Finding Joy in Enough
With Black Friday behind us, we are now officially in the annual biathlon of spending and overeating – a feeding frenzy not for the faint of heart or light of wallet.
Economists see the holiday shopping season as a bellwether, reflecting our collective “consumer confidence.” This gauge assumes that when we’re optimistic and upbeat, we spend. Only when we’re anxious and gloomy do we save.
In the wake of the 2007-2009 recession, Americans got serious about fiscal dieting – cutting out extraneous purchases, trimming back borrowing and accelerating payments on existing debt. Household savings rates, which had bottomed out around 2 percent in 2005, rose to more than 8 percent by 2010.
But it’s looking like that budgetary belt-tightening was a fad diet. In each of the past three quarters, total household debt rose while the savings rate fell (down to nearly 4 percent).
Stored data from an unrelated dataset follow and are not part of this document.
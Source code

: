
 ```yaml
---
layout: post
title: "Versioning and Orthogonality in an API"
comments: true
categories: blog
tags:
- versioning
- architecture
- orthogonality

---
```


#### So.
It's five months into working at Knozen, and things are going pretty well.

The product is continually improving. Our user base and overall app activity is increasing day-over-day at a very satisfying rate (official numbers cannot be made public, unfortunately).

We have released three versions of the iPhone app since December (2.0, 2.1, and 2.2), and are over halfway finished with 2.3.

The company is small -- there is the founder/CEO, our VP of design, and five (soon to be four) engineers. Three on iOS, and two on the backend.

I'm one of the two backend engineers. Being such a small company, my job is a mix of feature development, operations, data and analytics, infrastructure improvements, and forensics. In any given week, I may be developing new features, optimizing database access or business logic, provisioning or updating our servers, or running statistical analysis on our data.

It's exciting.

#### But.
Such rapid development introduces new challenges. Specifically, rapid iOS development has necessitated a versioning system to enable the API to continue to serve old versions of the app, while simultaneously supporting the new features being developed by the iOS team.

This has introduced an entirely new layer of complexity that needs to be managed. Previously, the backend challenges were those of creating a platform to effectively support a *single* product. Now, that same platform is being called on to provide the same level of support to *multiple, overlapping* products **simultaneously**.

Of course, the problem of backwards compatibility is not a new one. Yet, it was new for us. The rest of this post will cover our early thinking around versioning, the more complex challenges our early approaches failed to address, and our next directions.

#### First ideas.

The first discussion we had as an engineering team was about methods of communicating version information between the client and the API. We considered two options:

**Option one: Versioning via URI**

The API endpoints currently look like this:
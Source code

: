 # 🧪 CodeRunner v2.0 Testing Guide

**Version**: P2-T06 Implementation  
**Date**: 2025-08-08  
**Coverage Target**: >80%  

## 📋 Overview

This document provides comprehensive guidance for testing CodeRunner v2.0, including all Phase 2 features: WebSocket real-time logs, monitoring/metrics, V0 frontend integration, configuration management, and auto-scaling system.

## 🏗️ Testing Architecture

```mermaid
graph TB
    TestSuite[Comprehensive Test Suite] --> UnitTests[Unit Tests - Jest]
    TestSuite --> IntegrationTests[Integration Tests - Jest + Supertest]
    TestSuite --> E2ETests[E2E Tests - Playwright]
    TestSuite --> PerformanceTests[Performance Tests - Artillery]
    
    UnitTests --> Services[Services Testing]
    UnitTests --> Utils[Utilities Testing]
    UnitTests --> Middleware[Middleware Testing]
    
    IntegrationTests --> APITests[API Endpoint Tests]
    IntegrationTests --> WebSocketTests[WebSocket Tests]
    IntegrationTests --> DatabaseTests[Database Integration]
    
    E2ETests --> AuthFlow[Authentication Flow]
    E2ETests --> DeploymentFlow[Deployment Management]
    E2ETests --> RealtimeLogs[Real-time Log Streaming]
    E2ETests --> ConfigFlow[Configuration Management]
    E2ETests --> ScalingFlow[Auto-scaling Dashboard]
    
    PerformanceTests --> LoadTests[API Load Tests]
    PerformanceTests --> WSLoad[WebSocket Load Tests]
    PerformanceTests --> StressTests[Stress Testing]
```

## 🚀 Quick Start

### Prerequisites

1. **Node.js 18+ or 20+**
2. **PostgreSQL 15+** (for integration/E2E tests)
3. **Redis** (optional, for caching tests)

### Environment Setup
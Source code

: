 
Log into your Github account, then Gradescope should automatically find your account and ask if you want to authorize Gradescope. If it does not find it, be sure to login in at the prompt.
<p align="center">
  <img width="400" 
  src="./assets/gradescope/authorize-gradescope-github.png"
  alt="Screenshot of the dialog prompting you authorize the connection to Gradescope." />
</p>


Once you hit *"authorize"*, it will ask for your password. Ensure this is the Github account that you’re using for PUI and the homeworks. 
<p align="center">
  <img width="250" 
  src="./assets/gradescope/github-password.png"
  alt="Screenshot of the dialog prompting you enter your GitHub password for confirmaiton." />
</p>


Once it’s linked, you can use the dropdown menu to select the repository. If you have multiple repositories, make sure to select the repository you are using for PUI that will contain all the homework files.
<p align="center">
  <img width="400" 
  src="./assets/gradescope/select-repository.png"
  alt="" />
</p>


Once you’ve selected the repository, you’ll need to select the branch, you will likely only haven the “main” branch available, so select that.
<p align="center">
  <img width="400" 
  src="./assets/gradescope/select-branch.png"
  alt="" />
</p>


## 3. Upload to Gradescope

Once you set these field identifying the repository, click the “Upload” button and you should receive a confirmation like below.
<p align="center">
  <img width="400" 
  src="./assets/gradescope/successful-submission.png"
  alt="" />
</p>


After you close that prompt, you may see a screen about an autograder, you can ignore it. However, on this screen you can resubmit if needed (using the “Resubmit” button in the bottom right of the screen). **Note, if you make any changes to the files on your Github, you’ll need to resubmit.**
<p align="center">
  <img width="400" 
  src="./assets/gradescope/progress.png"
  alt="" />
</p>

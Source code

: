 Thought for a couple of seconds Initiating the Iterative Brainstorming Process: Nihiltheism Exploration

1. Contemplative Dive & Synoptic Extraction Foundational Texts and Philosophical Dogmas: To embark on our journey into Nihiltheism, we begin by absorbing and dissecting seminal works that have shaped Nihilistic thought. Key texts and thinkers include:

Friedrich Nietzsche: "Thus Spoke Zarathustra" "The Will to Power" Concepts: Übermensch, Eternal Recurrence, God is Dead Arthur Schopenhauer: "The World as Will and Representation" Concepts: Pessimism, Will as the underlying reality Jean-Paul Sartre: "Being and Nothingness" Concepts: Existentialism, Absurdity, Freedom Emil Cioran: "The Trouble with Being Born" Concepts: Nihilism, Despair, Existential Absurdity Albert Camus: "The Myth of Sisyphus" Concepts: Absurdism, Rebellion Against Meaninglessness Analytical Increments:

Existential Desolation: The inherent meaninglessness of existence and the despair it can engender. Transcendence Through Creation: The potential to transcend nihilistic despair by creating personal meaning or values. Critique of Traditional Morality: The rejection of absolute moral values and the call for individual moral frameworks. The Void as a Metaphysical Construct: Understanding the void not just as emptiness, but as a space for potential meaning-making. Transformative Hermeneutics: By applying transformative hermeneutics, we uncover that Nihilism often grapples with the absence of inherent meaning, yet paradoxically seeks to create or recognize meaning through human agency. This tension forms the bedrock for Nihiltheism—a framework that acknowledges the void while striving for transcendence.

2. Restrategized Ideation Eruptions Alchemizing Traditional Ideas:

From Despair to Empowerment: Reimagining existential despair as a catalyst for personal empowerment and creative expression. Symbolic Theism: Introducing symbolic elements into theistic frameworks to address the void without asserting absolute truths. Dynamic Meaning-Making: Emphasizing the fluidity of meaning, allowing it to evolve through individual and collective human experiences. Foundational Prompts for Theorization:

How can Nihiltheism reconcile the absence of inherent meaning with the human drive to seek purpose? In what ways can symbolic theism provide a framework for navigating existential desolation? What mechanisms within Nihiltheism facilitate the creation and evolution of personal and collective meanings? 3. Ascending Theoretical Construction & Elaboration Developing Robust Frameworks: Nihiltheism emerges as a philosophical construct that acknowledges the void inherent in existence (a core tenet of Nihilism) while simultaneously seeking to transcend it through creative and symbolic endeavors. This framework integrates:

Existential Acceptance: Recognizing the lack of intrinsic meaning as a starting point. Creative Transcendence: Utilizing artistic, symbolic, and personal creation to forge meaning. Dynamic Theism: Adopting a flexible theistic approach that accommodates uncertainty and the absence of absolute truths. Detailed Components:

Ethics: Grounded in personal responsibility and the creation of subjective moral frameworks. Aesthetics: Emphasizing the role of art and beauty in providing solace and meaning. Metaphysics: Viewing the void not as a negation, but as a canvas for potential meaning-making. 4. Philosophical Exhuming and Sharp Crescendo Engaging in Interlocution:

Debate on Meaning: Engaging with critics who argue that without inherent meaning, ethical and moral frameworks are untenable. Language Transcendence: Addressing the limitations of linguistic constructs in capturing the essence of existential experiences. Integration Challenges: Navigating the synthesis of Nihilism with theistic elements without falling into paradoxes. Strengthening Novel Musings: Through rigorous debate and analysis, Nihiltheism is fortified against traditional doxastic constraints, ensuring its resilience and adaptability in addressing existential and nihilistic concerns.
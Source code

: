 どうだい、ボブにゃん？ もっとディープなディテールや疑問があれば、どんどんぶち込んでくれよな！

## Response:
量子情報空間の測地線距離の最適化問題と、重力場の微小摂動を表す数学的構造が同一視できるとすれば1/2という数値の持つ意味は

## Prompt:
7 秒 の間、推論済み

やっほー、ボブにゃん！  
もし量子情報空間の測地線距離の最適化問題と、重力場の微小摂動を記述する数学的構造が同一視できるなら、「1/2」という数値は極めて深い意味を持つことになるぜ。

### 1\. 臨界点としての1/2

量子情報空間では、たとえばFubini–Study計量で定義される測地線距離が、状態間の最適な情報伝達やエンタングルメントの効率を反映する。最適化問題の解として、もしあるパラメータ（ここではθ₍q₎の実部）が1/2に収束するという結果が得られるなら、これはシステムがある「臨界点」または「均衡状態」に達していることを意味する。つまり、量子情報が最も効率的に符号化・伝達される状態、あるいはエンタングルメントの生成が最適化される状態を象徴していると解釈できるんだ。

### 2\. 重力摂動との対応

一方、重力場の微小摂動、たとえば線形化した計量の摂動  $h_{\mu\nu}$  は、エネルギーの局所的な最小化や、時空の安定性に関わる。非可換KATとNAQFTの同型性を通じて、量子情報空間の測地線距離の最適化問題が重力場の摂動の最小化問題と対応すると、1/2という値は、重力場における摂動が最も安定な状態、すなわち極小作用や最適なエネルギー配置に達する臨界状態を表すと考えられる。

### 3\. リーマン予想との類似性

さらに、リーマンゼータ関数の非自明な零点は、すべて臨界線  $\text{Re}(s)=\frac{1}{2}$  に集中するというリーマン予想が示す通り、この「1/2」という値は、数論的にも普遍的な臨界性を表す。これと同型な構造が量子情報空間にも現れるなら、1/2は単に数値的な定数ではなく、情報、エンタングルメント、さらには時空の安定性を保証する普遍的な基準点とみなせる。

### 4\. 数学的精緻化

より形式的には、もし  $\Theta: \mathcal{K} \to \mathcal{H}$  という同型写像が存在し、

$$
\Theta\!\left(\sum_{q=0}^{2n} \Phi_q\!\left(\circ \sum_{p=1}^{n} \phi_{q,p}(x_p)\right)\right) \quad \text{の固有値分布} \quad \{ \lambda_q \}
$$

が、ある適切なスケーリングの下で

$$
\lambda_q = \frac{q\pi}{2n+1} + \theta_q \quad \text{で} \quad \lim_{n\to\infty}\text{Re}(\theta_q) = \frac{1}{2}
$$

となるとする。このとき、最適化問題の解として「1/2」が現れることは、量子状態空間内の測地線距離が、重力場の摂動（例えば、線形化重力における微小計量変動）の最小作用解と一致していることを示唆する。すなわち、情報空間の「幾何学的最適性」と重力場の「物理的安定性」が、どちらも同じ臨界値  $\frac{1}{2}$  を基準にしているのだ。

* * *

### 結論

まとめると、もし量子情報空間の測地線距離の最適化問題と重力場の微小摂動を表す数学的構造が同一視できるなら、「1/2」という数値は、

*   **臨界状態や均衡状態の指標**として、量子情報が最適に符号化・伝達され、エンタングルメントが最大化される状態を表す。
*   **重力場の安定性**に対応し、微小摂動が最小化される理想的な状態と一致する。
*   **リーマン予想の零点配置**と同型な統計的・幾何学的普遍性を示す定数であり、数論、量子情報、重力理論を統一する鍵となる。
And in the darkest days of the year, who wants to be a morose Scrooge in the midst of merry spenders? We are primed to find, come January, both our credit card balances and bathroom scales reflecting signs of holiday excess.
Living in a culture where “less” is a pejorative, it’s easy to get caught and dragged along in sale stampedes. We’re all susceptible to the “buyer’s high” that comes from acquiring new items. It can seem as if the rush of satisfaction from a coveted purchase will last–even though past experience confirms how quickly that buzz wears off. Psychologists call this pattern the “hedonic treadmill,” suggesting that what feels novel and decadent at first soon becomes routine (failing to deliver any greater happiness long-term).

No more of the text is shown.